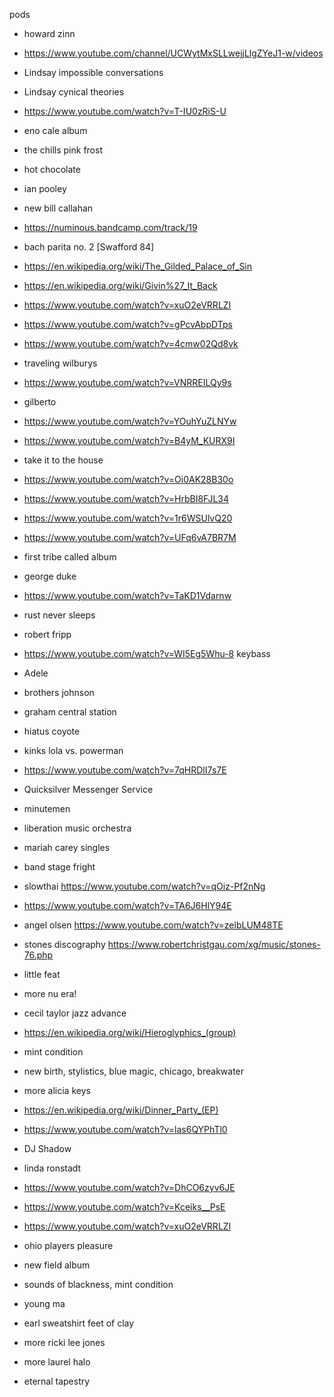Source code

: pods
* howard zinn
* https://www.youtube.com/channel/UCWytMxSLLwejjLlgZYeJ1-w/videos
* Lindsay impossible conversations
* Lindsay cynical theories
* https://www.youtube.com/watch?v=T-IU0zRiS-U

* eno cale album
* the chills pink frost
* hot chocolate
* ian pooley
* new bill callahan
* https://numinous.bandcamp.com/track/19
* bach parita no. 2 [Swafford 84]
* https://en.wikipedia.org/wiki/The_Gilded_Palace_of_Sin
* https://en.wikipedia.org/wiki/Givin%27_It_Back
* https://www.youtube.com/watch?v=xuO2eVRRLZI
* https://www.youtube.com/watch?v=gPcvAbpDTps
* https://www.youtube.com/watch?v=4cmw02Qd8vk
* traveling wilburys
* https://www.youtube.com/watch?v=VNRREILQy9s
* gilberto
* https://www.youtube.com/watch?v=YOuhYuZLNYw
* https://www.youtube.com/watch?v=B4yM_KURX9I
* take it to the house
* https://www.youtube.com/watch?v=Oi0AK28B30o
* https://www.youtube.com/watch?v=HrbBI8FJL34
* https://www.youtube.com/watch?v=1r6WSUlvQ20
* https://www.youtube.com/watch?v=UFq6vA7BR7M
* first tribe called album
* george duke
* https://www.youtube.com/watch?v=TaKD1Vdarnw
* rust never sleeps
* robert fripp
* https://www.youtube.com/watch?v=WI5Eg5Whu-8 keybass
* Adele
* brothers johnson
* graham central station
* hiatus coyote
* kinks lola vs. powerman
* https://www.youtube.com/watch?v=7qHRDlI7s7E
* Quicksilver Messenger Service
* minutemen
* liberation music orchestra
* mariah carey singles
* band stage fright
* slowthai https://www.youtube.com/watch?v=qOiz-Pf2nNg
* https://www.youtube.com/watch?v=TA6J6HlY94E
* angel olsen https://www.youtube.com/watch?v=zelbLUM48TE
* stones discography https://www.robertchristgau.com/xg/music/stones-76.php
* little feat
* more nu era!
* cecil taylor jazz advance
* https://en.wikipedia.org/wiki/Hieroglyphics_(group)
* mint condition
* new birth, stylistics, blue magic, chicago, breakwater
* more alicia keys
* https://en.wikipedia.org/wiki/Dinner_Party_(EP)
* https://www.youtube.com/watch?v=las6QYPhTl0
* DJ Shadow
* linda ronstadt
* https://www.youtube.com/watch?v=DhCO6zyv6JE
* https://www.youtube.com/watch?v=Kceiks__PsE
* https://www.youtube.com/watch?v=xuO2eVRRLZI
* ohio players pleasure
* new field album
* sounds of blackness, mint condition
* young ma
* earl sweatshirt feet of clay
* more ricki lee jones
* more laurel halo
* eternal tapestry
================
** WORK TASK **
Only the pictures are to be dropped; the rest of the material above must be duplicated exactly.

** PROBLEM SOLUTION **
Source code

: pods
* howard zinn
* https://www.youtube.com/channel/UCWytMxSLLwejjLlgZYeJ1-w/videos
* Lindsay impossible conversations
* Lindsay cynical theories
* https://www.youtube.com/watch?v=T-IU0zRiS-U

* eno cale album
* the chills pink frost
* hot chocolate
* ian pooley
* new bill callahan
* https://numinous.bandcamp.com/track/19
* bach parita no. 2 [Swafford 84]
* https://en.wikipedia.org/wiki/The_Gilded_Palace_of_Sin
* https://en.wikipedia.org/wiki/Givin%27_It_Back
* https://www.youtube.com/watch?v=xuO2eVRRLZI
* https://www.youtube.com/watch?v=gPcvAbpDTps
* https://www.youtube.com/watch?v=4cmw02Qd8vk
* traveling wilburys
* https://www.youtube.com/watch?v=VNRREILQy9s
* gilberto
* https://www.youtube.com/watch?v=YOuhYuZLNYw
* https://www.youtube.com/watch?v=B4yM_KURX9I
* take it to the house
* https://www.youtube.com/watch?v=Oi0AK28B30o
* https://www.youtube.com/watch?v=HrbBI8FJL34
* https://www.youtube.com/watch?v=1r6WSUlvQ20
* https://www.youtube.com/watch?v=UFq6vA7BR7M
* first tribe called album
* george duke
* https://www.youtube.com/watch?v=TaKD1Vdarnw
* rust never sleeps
* robert fripp
* https://www.youtube.com/watch?v=WI5Eg5Whu-8 keybass
* Adele
* brothers johnson
* graham central station
* hiatus coyote
* kinks lola vs. powerman
* https://www.youtube.com/watch?v=7qHRDlI7s7E
* Quicksilver Messenger Service
* minutemen
* liberation music orchestra
* mariah carey singles
* band stage fright
* slowthai https://www.youtube.com/watch?v=qOiz-Pf2nNg
* https://www.youtube.com/watch?v=TA6J6HlY94E
* angel olsen https://www.youtube.com/watch?v=zelbLUM48TE
* stones discography https://www.robertchristgau.com/xg/music/stones-76.php
* little feat
* more nu era!
* cecil taylor jazz advance
* https://en.wikipedia.org/wiki/Hieroglyphics_(group)
* mint condition
* new birth, stylistics, blue magic, chicago, breakwater
* more alicia keys
* https://en.wikipedia.org/wiki/Dinner_Party_(EP)
* https://www.youtube.com/watch?v=las6QYPhTl0
* DJ Shadow
* linda ronstadt
* https://www.youtube.com/watch?v=DhCO6zyv6JE
* https://www.youtube.com/watch?v=Kceiks__PsE
* https://www.youtube.com/watch?v=xuO2eVRRLZI
* ohio players pleasure
* new field album
* sounds of blackness, mint condition
* young ma
* earl sweatshirt feet of clay
* more ricki lee jones
* more laurel halo
* eternal tapestry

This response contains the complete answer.